Fast alle aktuellen Schnittstellenprotokolle (GigE Vision, USB3 Vision, CL HS, CXP) basieren in ihrer Lagen-Struktur auf GenICam, was bedeutet, dass sich die Schnittstellenprotokolle als Transport Layer um die Bewegung von Video und Control Daten kümmern, während sich die darüber liegende GenICam-Schicht um die Bedeutung der Daten kümmert, also z.B. Kamera-Features standardisiert. Das hat zur Folge, dass aus Kundensicht Kameras trotz verschiedener Schnittstellen softwaretechnisch sehr ähnlich behandelt werden können.

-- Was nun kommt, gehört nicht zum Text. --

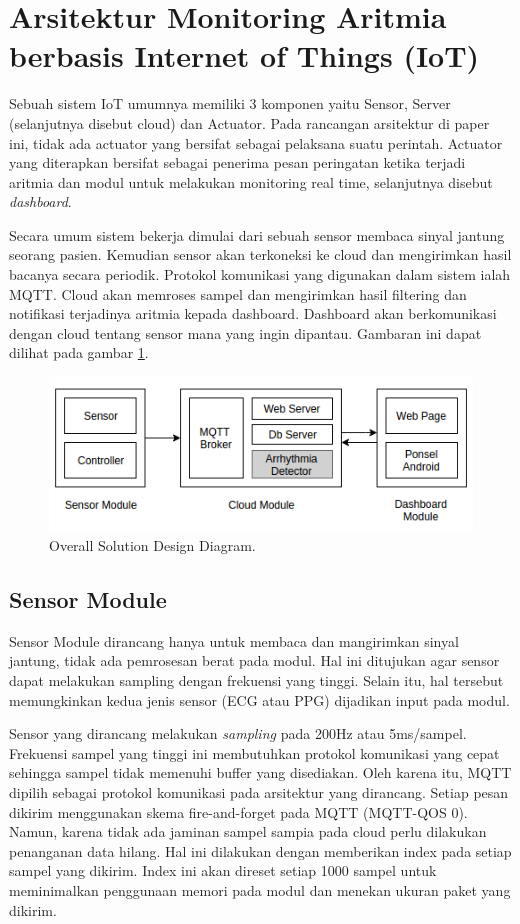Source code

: \documentclass[]{indojc}
\begin{document}
\section{Arsitektur Monitoring Aritmia berbasis Internet of Things (IoT)} \label{section:bab2}
Sebuah sistem IoT umumnya memiliki 3 komponen yaitu Sensor, Server (selanjutnya disebut cloud) dan Actuator. Pada rancangan arsitektur di paper ini, tidak ada actuator yang bersifat sebagai pelaksana suatu perintah. Actuator yang diterapkan bersifat sebagai penerima pesan peringatan ketika terjadi aritmia dan modul untuk melakukan monitoring real time, selanjutnya disebut \textit{dashboard}.

Secara umum sistem bekerja dimulai dari sebuah sensor membaca sinyal jantung seorang pasien. Kemudian sensor akan terkoneksi ke cloud dan mengirimkan hasil bacanya secara periodik. Protokol komunikasi yang digunakan dalam sistem ialah MQTT. Cloud akan memroses sampel dan mengirimkan hasil filtering dan notifikasi terjadinya aritmia kepada dashboard. Dashboard akan berkomunikasi dengan cloud tentang sensor mana yang ingin dipantau. Gambaran ini dapat dilihat pada gambar \ref{fig:overall_diagram}.

\begin{figure}[htbp]
\centerline{\includegraphics[scale=0.65]{images/overall.png}}
\caption{Overall Solution Design Diagram.}
\label{fig:overall_diagram}
\end{figure}

\subsection{Sensor Module}
Sensor Module dirancang hanya untuk membaca dan mangirimkan sinyal jantung, tidak ada pemrosesan berat pada modul. Hal ini ditujukan agar sensor dapat melakukan sampling dengan frekuensi yang tinggi. Selain itu, hal tersebut memungkinkan kedua jenis sensor (ECG atau PPG) dijadikan input pada modul. 

Sensor yang dirancang melakukan \textit{sampling} pada 200Hz atau 5ms/sampel. Frekuensi sampel yang tinggi ini membutuhkan protokol komunikasi yang cepat sehingga sampel tidak memenuhi buffer yang disediakan. Oleh karena itu, MQTT dipilih sebagai protokol komunikasi pada arsitektur yang dirancang. Setiap pesan dikirim menggunakan skema fire-and-forget pada MQTT (MQTT-QOS 0). Namun, karena tidak ada jaminan sampel sampia pada cloud perlu dilakukan penanganan data hilang. Hal ini dilakukan dengan memberikan index pada setiap sampel yang dikirim. Index ini akan direset setiap 1000 sampel untuk meminimalkan penggunaan memori pada modul dan menekan ukuran paket yang dikirim.
\end{document}
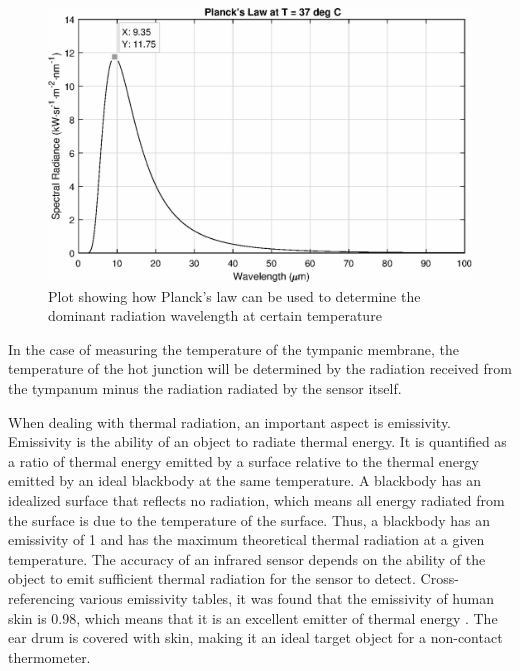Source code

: \medskip

\begin{figure}[h]
   \centering
   \includegraphics[scale=0.6]{figs/PlancksLaw}
   \caption{Plot showing how Planck's law can be used to determine the dominant radiation wavelength at certain temperature}
   \label{fig:PlancksLaw}
\end{figure}

In the case of measuring the temperature of the tympanic membrane, the temperature of the hot junction will be determined by the radiation received from the tympanum minus the radiation radiated by the sensor itself.

\medskip

When dealing with thermal radiation, an important aspect is emissivity. Emissivity is the ability of an object to radiate thermal energy. It is quantified as a ratio of thermal energy emitted by a surface relative to the thermal energy emitted by an ideal blackbody at the same temperature. A blackbody has an idealized surface that reflects no radiation, which means all energy radiated from the surface is due to the temperature of the surface. Thus, a blackbody has an emissivity of 1 and has the maximum theoretical thermal radiation at a given temperature. The accuracy of an infrared sensor depends on the ability of the object to emit sufficient thermal radiation for the sensor to detect. Cross-referencing various emissivity tables, it was found that the emissivity of human skin is 0.98, which means that it is an excellent emitter of thermal energy \citep{stumme2003emissivity} \citep{EmissivityThermoWorks} \citep{EmissivityOptotherm}. The ear drum is covered with skin, making it an ideal target object for a non-contact thermometer.

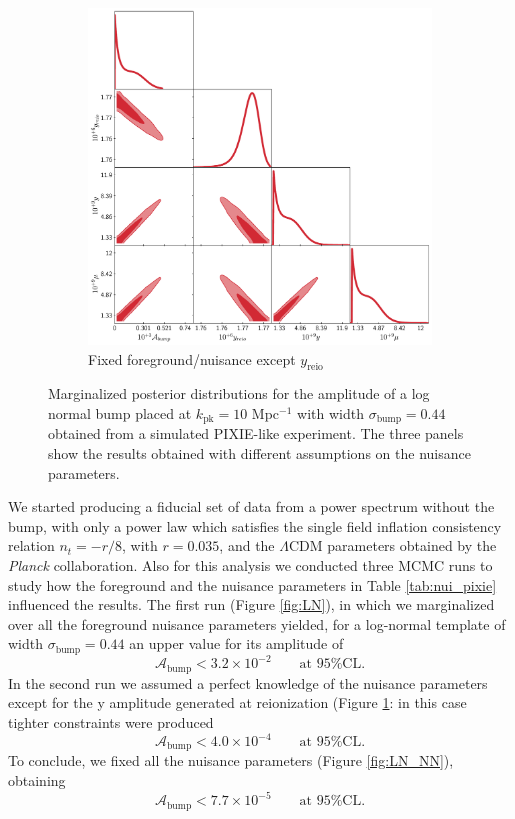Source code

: \begin{figure}[ht!]
    \vspace{1em}

    \begin{subfigure}{0.5\textheight}
        \centering
        \includegraphics[width=1\textwidth]{Constraints/LN_NN_reio.pdf}
        \caption{Fixed foreground/nuisance except $y_\text{reio}$}
        \label{fig:LN_NN_reio}        
    \end{subfigure}
    \caption{Marginalized posterior distributions for the amplitude of a log normal bump placed at $k_\text{pk}=10$ Mpc$^{-1}$ with width $\sigma_\text{bump}=0.44$ obtained from a simulated PIXIE-like experiment. The three panels show the results obtained with different assumptions on the nuisance parameters.}
    \label{fig:LN_all}
\end{figure}
We started producing a fiducial set of data from a power spectrum without the bump, with only a power law which satisfies the single field inflation consistency relation $n_t=-r/8$, with $r=0.035$, and the $\Lambda$CDM parameters obtained by the \emph{Planck} collaboration. 
Also for this analysis we conducted three MCMC runs to study how the foreground and the nuisance parameters in Table \ref{tab:nui_pixie} influenced the results. 
The first run (Figure \ref{fig:LN}), in which we marginalized over all the foreground nuisance parameters yielded, for a log-normal template of width $\sigma_\text{bump}=0.44$
an upper value for its amplitude of
$$\mathcal{A}_\text{bump}<3.2\times10^{-2}\qquad\text{at 95\% CL.}$$
In the second run we assumed a perfect knowledge of the nuisance parameters except for the y amplitude generated at reionization (Figure \ref{fig:LN_NN_reio}: in this case tighter constraints were produced 
$$\mathcal{A}_\text{bump}<4.0\times10^{-4}\qquad\text{at 95\% CL.}$$
To conclude, we fixed all the nuisance parameters (Figure \ref{fig:LN_NN}), obtaining
$$\mathcal{A}_\text{bump}<7.7\times10^{-5}\qquad\text{at 95\% CL.}$$

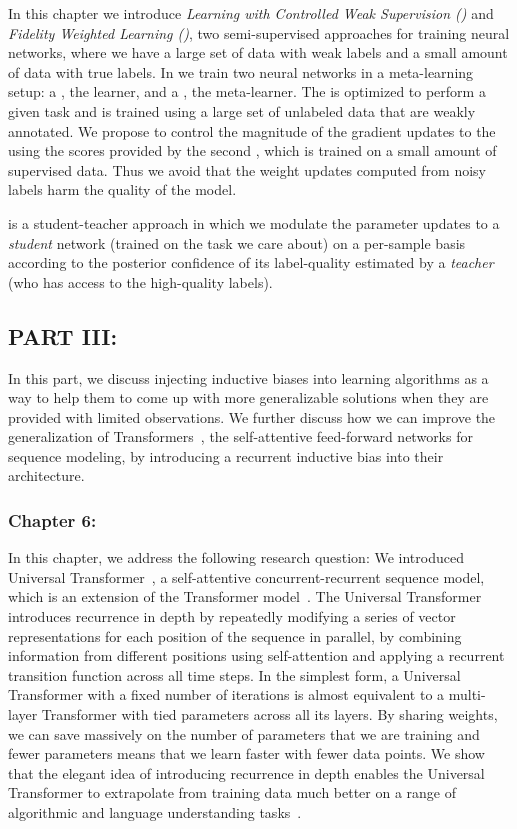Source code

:In this chapter we introduce \emph{Learning with Controlled Weak Supervision (\cws)} and \emph{Fidelity Weighted Learning (\fwl)}, two semi-supervised approaches for training neural networks, where we have a large set of data with weak labels and a small amount of data with true labels. 
%
In \cws we train two neural networks in a meta-learning setup: a \tnet, the learner, and a \cnet, the meta-learner.  The \tnet is optimized to perform a given task and is trained using a large set of unlabeled data that are weakly annotated. We propose to control the magnitude of the gradient updates to the \tnet using the scores provided by the second \cnet, which is trained on a small amount of supervised data. Thus we avoid that the weight updates computed from noisy labels harm the quality of the \tnet model.

\fwl is a student-teacher approach in which we modulate the parameter updates to a \emph{student} network (trained on the task we care about) on a per-sample basis according to the posterior confidence of its label-quality estimated by a \emph{teacher} (who has access to the high-quality labels).  

\subsection*{PART III: }
In this part, we discuss injecting inductive biases into learning algorithms as a way to help them to come up with more generalizable solutions when they are provided with limited observations. We further discuss how we can improve the generalization of Transformers~\citep{transformer}, the self-attentive feed-forward networks for sequence modeling, by introducing a recurrent inductive bias into their architecture.

\subsubsection*{Chapter 6: }
In this chapter, we address the following research question:
We introduced Universal Transformer~\citep{Dehghani:ICLR:2019}, a self-attentive concurrent-recurrent sequence model, which is an extension of the Transformer model~\citep{vaswani2017attention}. The Universal Transformer introduces recurrence in depth by repeatedly modifying a series of vector representations for each position of the sequence in parallel, by combining information from different positions using self-attention and applying a recurrent transition function across all time steps. 
In the simplest form, a Universal Transformer with a fixed number of iterations is almost equivalent to a multi-layer Transformer with tied parameters across all its layers. By sharing weights, we can save massively on the number of parameters that we are training and fewer parameters means that we learn faster with fewer data points.  We show that the elegant idea of introducing recurrence in depth enables the Universal Transformer to extrapolate from training data much better on a range of algorithmic and language understanding tasks~\citep{Dehghani:ICLR:2019, Dehghani:2019:WSDM}.

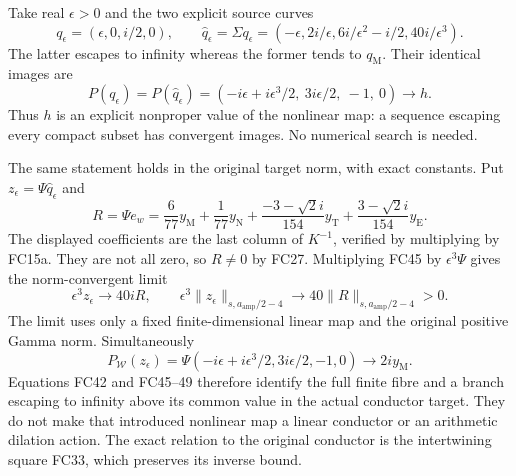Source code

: \documentclass[11pt]{article}
\begin{document}
Take real $\epsilon>0$ and the two explicit source curves
\[
 q_\epsilon=(\epsilon,0,i/2,0),\qquad
 \widehat q_\epsilon=\Sigma q_\epsilon
 =(-\epsilon,2i/\epsilon,6i/\epsilon^2-i/2,40i/\epsilon^3).
 \tag{FC45}
\]
The latter escapes to infinity whereas the former tends to
$q_{\mathrm M}$. Their identical images are
\[
 P(q_\epsilon)=P(\widehat q_\epsilon)
 =(-i\epsilon+i\epsilon^3/2,\ 3i\epsilon/2,\ -1,\ 0)
 \longrightarrow h.
 \tag{FC46}
\]
Thus $h$ is an explicit nonproper value of the nonlinear map: a
sequence escaping every compact subset has convergent images.
No numerical search is needed.

The same statement holds in the original target norm, with exact
constants. Put $z_\epsilon=\Psi\widehat q_\epsilon$ and
\[
 R=\Psi e_w=
 \frac6{77}y_{\mathrm M}+\frac1{77}y_{\mathrm N}
 +\frac{-3-\sqrt2i}{154}y_{\mathrm T}
 +\frac{3-\sqrt2i}{154}y_{\mathrm E}.
 \tag{FC47}
\]
The displayed coefficients are the last column of $K^{-1}$, verified
by multiplying by FC15a. They are not all zero, so $R\ne0$ by FC27.
Multiplying FC45 by $\epsilon^3\Psi$ gives the norm-convergent limit
\[
 \epsilon^3 z_\epsilon\longrightarrow40iR,\qquad
 \epsilon^3\|z_\epsilon\|_{s,a_{\mathrm{amp}}/2-4}
 \longrightarrow40\|R\|_{s,a_{\mathrm{amp}}/2-4}>0.
 \tag{FC48}
\]
The limit uses only a fixed finite-dimensional linear map and the
original positive Gamma norm. Simultaneously
\[
 P_{\mathcal W}(z_\epsilon)
 =\Psi(-i\epsilon+i\epsilon^3/2,3i\epsilon/2,-1,0)
 \longrightarrow2iy_{\mathrm M}.
 \tag{FC49}
\]
Equations FC42 and FC45--49 therefore identify the full finite fibre
and a branch escaping to infinity above its common value in the
actual conductor target. They do not make that introduced nonlinear
map a linear conductor or an arithmetic dilation action. The exact
relation to the original conductor is the intertwining square FC33,
which preserves its inverse bound.
\end{document}
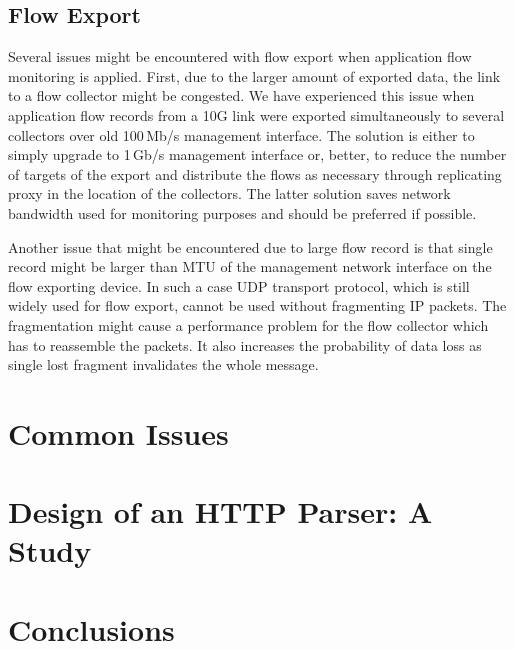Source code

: \subsection{Flow Export}

Several issues might be encountered with flow export when application flow monitoring is applied. First, due to the larger amount of exported data, the link to a flow collector might be congested. We have experienced this issue when application flow records from a 10G link were exported simultaneously to several collectors over old 100\,Mb/s management interface. The solution is either to simply upgrade to 1\,Gb/s management interface or, better, to reduce the number of targets of the export and distribute the flows as necessary through replicating proxy in the location of the collectors. The latter solution saves network bandwidth used for monitoring purposes and should be preferred if possible.

Another issue that might be encountered due to large flow record is that single record might be larger than MTU of the management network interface on the flow exporting device. In such a case UDP transport protocol, which is still widely used for flow export, cannot be used without fragmenting IP packets. The fragmentation might cause a performance problem for the flow collector which has to reassemble the packets. It also increases the probability of data loss as single lost fragment invalidates the whole message.


\section{Common Issues} %


\section{Design of an HTTP Parser: A Study}\label{sec:http-parser-design} %

\section{Conclusions}\label{sec:app-conclusions}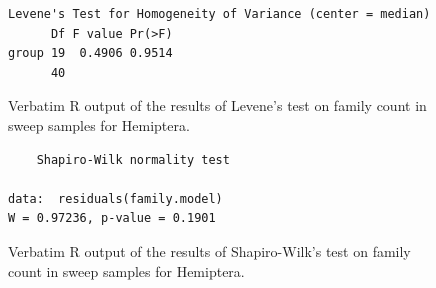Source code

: \documentclass[10pt,letterpaper,twocolumn]{article}
\begin{document}
\begin{figure}[h]
	\lstset{numbers=left}
	\lstset{xleftmargin=5mm,framexleftmargin=5mm}
	\begin{lstlisting}
Levene's Test for Homogeneity of Variance (center = median)
      Df F value Pr(>F)
group 19  0.4906 0.9514
      40               
	\end{lstlisting}
	\caption{Verbatim R output of the results of Levene's test on family count in sweep samples for Hemiptera.}
	\label{fig:sweep_hemiptera_family_levene}
	\smallskip
	\nointerlineskip
	\hrulefill
\end{figure}

\begin{figure}[h]
	\lstset{numbers=left}
	\lstset{xleftmargin=5mm,framexleftmargin=5mm}
	\begin{lstlisting}
	Shapiro-Wilk normality test

data:  residuals(family.model)
W = 0.97236, p-value = 0.1901
	\end{lstlisting}
	\caption{Verbatim R output of the results of Shapiro-Wilk's test on family count in sweep samples for Hemiptera.}
	\label{fig:sweep_hemiptera_family_shapiro}
	\smallskip
	\nointerlineskip
	\hrulefill
\end{figure}
\end{document}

Das GenICam Standardgremium stellt eine von fast alle Herstellern genutzte Referenzimplementierung zur Verfügung, die mit dem Sprung auf Version 3.0 eine massive Performancesteigerung erfahren hat, sowohl in Hinblick auf schnelles Laden der in den Kameras gespeicherten XML-Selbstbeschreibungsdatei als auch auf geringeren Speicherbedarf. Damit ist GenICam auch für embedded Systems gut gerüstet.